● To do: Below are records. Copy every line with "reduced" in it.

● Records supplied:
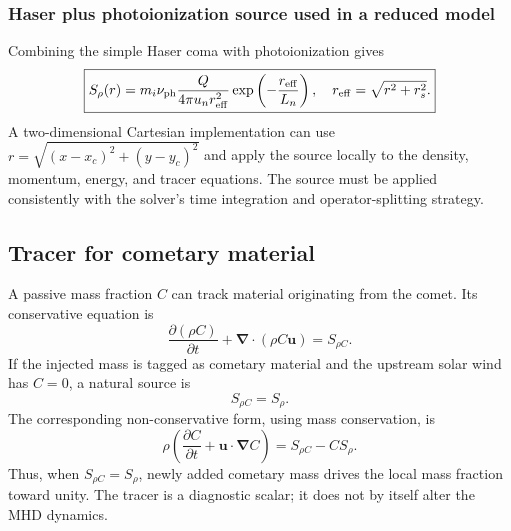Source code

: \documentclass[11pt,a4paper]{article}
\newcommand{\Div}{\boldsymbol{\nabla}\!\cdot}
\newcommand{\grad}{\boldsymbol{\nabla}}
\newcommand{\uvec}{\boldsymbol{u}}
\newcommand{\rhov}{\rho}
\begin{document}
\subsubsection{Haser plus photoionization source used in a reduced model}
Combining the simple Haser coma with photoionization gives
\begin{equation}
\boxed{S_\rho(r)=m_i\nu_{\rm ph}\frac{Q}{4\pi u_n r_{\rm eff}^2}
\exp\left(-\frac{r_{\rm eff}}{L_n}\right),\quad
r_{\rm eff}=\sqrt{r^2+r_s^2}.}
\label{eq:reduced-source}
\end{equation}
A two-dimensional Cartesian implementation can use $r=\sqrt{(x-x_c)^2+(y-y_c)^2}$ and apply the source locally to the density, momentum, energy, and tracer equations. The source must be applied consistently with the solver's time integration and operator-splitting strategy.

\subsection{Tracer for cometary material}
A passive mass fraction $C$ can track material originating from the comet. Its conservative equation is
\begin{equation}
\frac{\partial(\rhov C)}{\partial t}+\Div(\rhov C\uvec)=S_{\rho C}.
\label{eq:tracer-general}
\end{equation}
If the injected mass is tagged as cometary material and the upstream solar wind has $C=0$, a natural source is
\begin{equation}
\boxed{S_{\rho C}=S_\rho.}
\label{eq:tracer-source}
\end{equation}
The corresponding non-conservative form, using mass conservation, is
\begin{equation}
\rhov\left(\frac{\partial C}{\partial t}+\uvec\cdot\grad C\right)
=S_{\rho C}-CS_\rho.
\end{equation}
Thus, when $S_{\rho C}=S_\rho$, newly added cometary mass drives the local mass fraction toward unity. The tracer is a diagnostic scalar; it does not by itself alter the MHD dynamics.
\end{document}
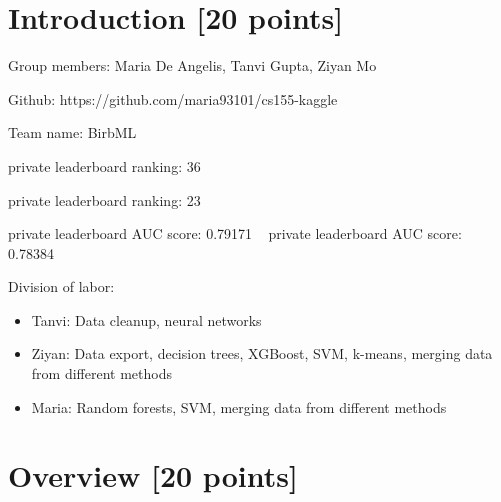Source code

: \newif\ifshowsolutions
\showsolutionstrue







\pagestyle{fancy}




\newpage

\section{Introduction [20 points]}

\vspace{2ex}

\noindent
Group members: Maria De Angelis, Tanvi Gupta, Ziyan Mo

\noindent
Github: https://github.com/maria93101/cs155-kaggle

\noindent
Team name: BirbML

 private leaderboard ranking: 36

 private leaderboard ranking: 23

 private leaderboard AUC score: 0.79171
\
 private leaderboard AUC score: 0.78384

\noindent
Division of labor:
\begin{itemize}
\item Tanvi: Data cleanup, neural networks
\item Ziyan: Data export, decision trees, XGBoost, SVM, k-means, merging data from different methods
\item Maria: Random forests, SVM, merging data from different methods
\end{itemize}

\newpage

\section{Overview [20 points]}

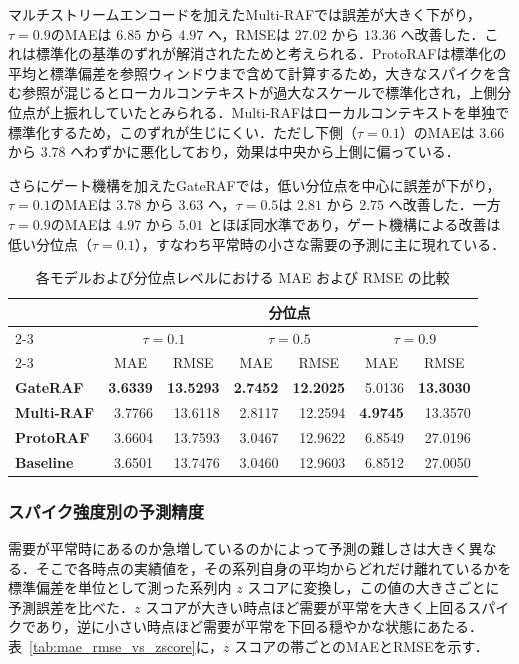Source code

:\documentclass[twocolumn, lastpage]{jarticle}
\begin{document}
マルチストリームエンコードを加えたMulti-RAFでは誤差が大きく下がり，$\tau=0.9$のMAEは $6.85$ から $4.97$ へ，RMSEは $27.02$ から $13.36$ へ改善した．これは標準化の基準のずれが解消されたためと考えられる．ProtoRAFは標準化の平均と標準偏差を参照ウィンドウまで含めて計算するため，大きなスパイクを含む参照が混じるとローカルコンテキストが過大なスケールで標準化され，上側分位点が上振れしていたとみられる．Multi-RAFはローカルコンテキストを単独で標準化するため，このずれが生じにくい．ただし下側（$\tau=0.1$）のMAEは $3.66$ から $3.78$ へわずかに悪化しており，効果は中央から上側に偏っている．

さらにゲート機構を加えたGateRAFでは，低い分位点を中心に誤差が下がり，$\tau=0.1$のMAEは $3.78$ から $3.63$ へ，$\tau=0.5$は $2.81$ から $2.75$ へ改善した．一方 $\tau=0.9$のMAEは $4.97$ から $5.01$ とほぼ同水準であり，ゲート機構による改善は低い分位点（$\tau=0.1$），すなわち平常時の小さな需要の予測に主に現れている．
    \begin{table}[t]
        \caption{各モデルおよび分位点レベルにおける MAE および RMSE の比較}
        \label{tab:metric_comparison}
        \centering
        \begin{tabular}{lrrrrrr}
            \hline
            & \multicolumn{6}{c}{分位点} \\
            \cline{2-3} \cline{4-5} \cline{6-7}
            \multicolumn{1}{c}{モデル} & \multicolumn{2}{c}{$\tau=0.1$} & \multicolumn{2}{c}{$\tau=0.5$} & \multicolumn{2}{c}{$\tau=0.9$} \\
            \cline{2-3} \cline{4-5} \cline{6-7}
            & \multicolumn{1}{c}{MAE} & \multicolumn{1}{c}{RMSE} & \multicolumn{1}{c}{MAE} & \multicolumn{1}{c}{RMSE} & \multicolumn{1}{c}{MAE} & \multicolumn{1}{c}{RMSE} \\
            \hline\hline
            \textbf{GateRAF} & \textbf{3.6339} & \textbf{13.5293} & \textbf{2.7452} & \textbf{12.2025} & 5.0136 & \textbf{13.3030} \\
            \textbf{Multi-RAF} & 3.7766 & 13.6118 & 2.8117 & 12.2594 & \textbf{4.9745} & 13.3570 \\
            \textbf{ProtoRAF} & 3.6604 & 13.7593 & 3.0467 & 12.9622 & 6.8549 & 27.0196 \\
            \textbf{Baseline} & 3.6501 & 13.7476 & 3.0460 & 12.9603 & 6.8512 & 27.0050 \\
            \hline
        \end{tabular}
    \end{table}


\subsubsection{スパイク強度別の予測精度}
需要が平常時にあるのか急増しているのかによって予測の難しさは大きく異なる．そこで各時点の実績値を，その系列自身の平均からどれだけ離れているかを標準偏差を単位として測った系列内 $z$ スコアに変換し，この値の大きさごとに予測誤差を比べた．$z$ スコアが大きい時点ほど需要が平常を大きく上回るスパイクであり，逆に小さい時点ほど需要が平常を下回る穏やかな状態にあたる．表~\ref{tab:mae_rmse_vs_zscore}に，$z$ スコアの帯ごとのMAEとRMSEを示す．
\end{document}
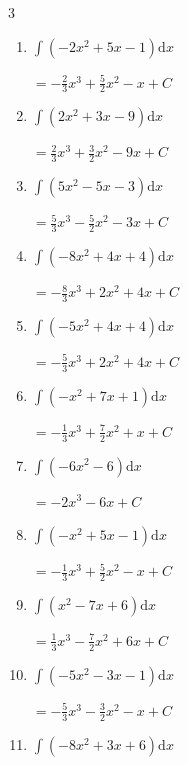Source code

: \begin{multicols}{3}
\begin{enumerate}
  \item $\displaystyle \int \left( -2x^{2}+5x-1 \right) \mathrm{d}x$

        $\displaystyle =-\frac{2}{3}x^{3}+\frac{5}{2}x^{2}-x+ C$

  \item $\displaystyle \int \left( 2x^{2}+3x-9 \right) \mathrm{d}x$

        $\displaystyle =\frac{2}{3}x^{3}+\frac{3}{2}x^{2}-9x+ C$

  \item $\displaystyle \int \left( 5x^{2}-5x-3 \right) \mathrm{d}x$

        $\displaystyle =\frac{5}{3}x^{3}-\frac{5}{2}x^{2}-3x+ C$

  \item $\displaystyle \int \left( -8x^{2}+4x+4 \right) \mathrm{d}x$

        $\displaystyle =-\frac{8}{3}x^{3}+2x^{2}+4x+ C$

  \item $\displaystyle \int \left( -5x^{2}+4x+4 \right) \mathrm{d}x$

        $\displaystyle =-\frac{5}{3}x^{3}+2x^{2}+4x+ C$

  \item $\displaystyle \int \left( -x^{2}+7x+1 \right) \mathrm{d}x$

        $\displaystyle =-\frac{1}{3}x^{3}+\frac{7}{2}x^{2}+x+ C$

\columnbreak %

  \item $\displaystyle \int \left( -6x^{2}-6 \right) \mathrm{d}x$

        $\displaystyle =-2x^{3}-6x+ C$

  \item $\displaystyle \int \left( -x^{2}+5x-1 \right) \mathrm{d}x$

        $\displaystyle =-\frac{1}{3}x^{3}+\frac{5}{2}x^{2}-x+ C$

  \item $\displaystyle \int \left( x^{2}-7x+6 \right) \mathrm{d}x$

        $\displaystyle =\frac{1}{3}x^{3}-\frac{7}{2}x^{2}+6x+ C$

  \item $\displaystyle \int \left( -5x^{2}-3x-1 \right) \mathrm{d}x$

        $\displaystyle =-\frac{5}{3}x^{3}-\frac{3}{2}x^{2}-x+ C$

  \item $\displaystyle \int \left( -8x^{2}+3x+6 \right) \mathrm{d}x$


\end{enumerate}
\end{multicols}
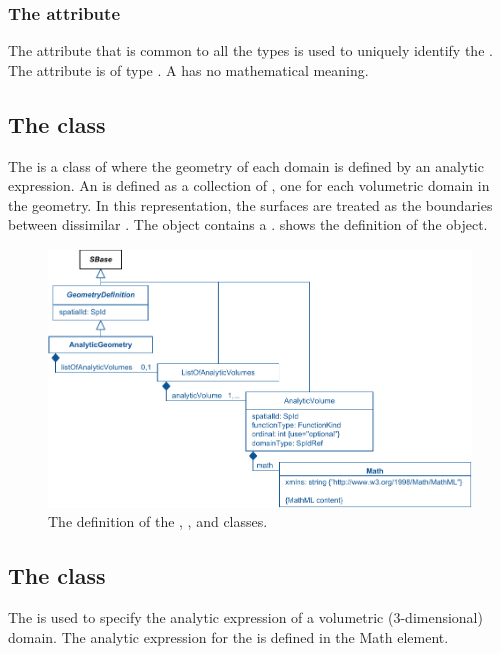 \subsubsection{The  attribute}
The  attribute that is common to all the \GeometryDefinition types is used to uniquely identify the \GeometryDefinition. The attribute is of type .  A \GeometryDefinition has no mathematical meaning.


\subsection{The  class}
\label{AnalyticGeometry-class}
\label{ListOfAnalyticVolumes-class}
The \AnalyticGeometry is a class of \GeometryDefinition where the geometry of each domain is defined by an analytic expression. An \AnalyticGeometry is defined as a collection of \AnalyticVolumes, one \AnalyticVolume for each volumetric domain in the geometry. In this representation, the surfaces are treated as the boundaries between dissimilar \AnalyticVolumes. The \AnalyticGeometry object contains a \ListOfAnalyticVolumes.  shows the definition of the \AnalyticGeometry object.

\begin{figure}[ht]
  \includegraphics{figs/AnalyticGeometry-uml}
  \caption{The definition of the \AnalyticGeometry, \ListOfAnalyticVolumes, and \AnalyticVolume classes.}
  \label{AnalyticGeometry-uml}
  \label{ListOfAnalyticVolumes-uml}
  \label{AnalyticVolume-uml}
\end{figure}


\subsection{The  class}
\label{AnalyticVolume-class}
The \AnalyticVolume is used to specify the analytic expression of a volumetric (3-dimensional) domain. The analytic expression for the \AnalyticVolume is defined in the Math element.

● Output of the exercise:
\subsubsection{Haser plus photoionization source used in a reduced model}
\label{eq:reduced-source}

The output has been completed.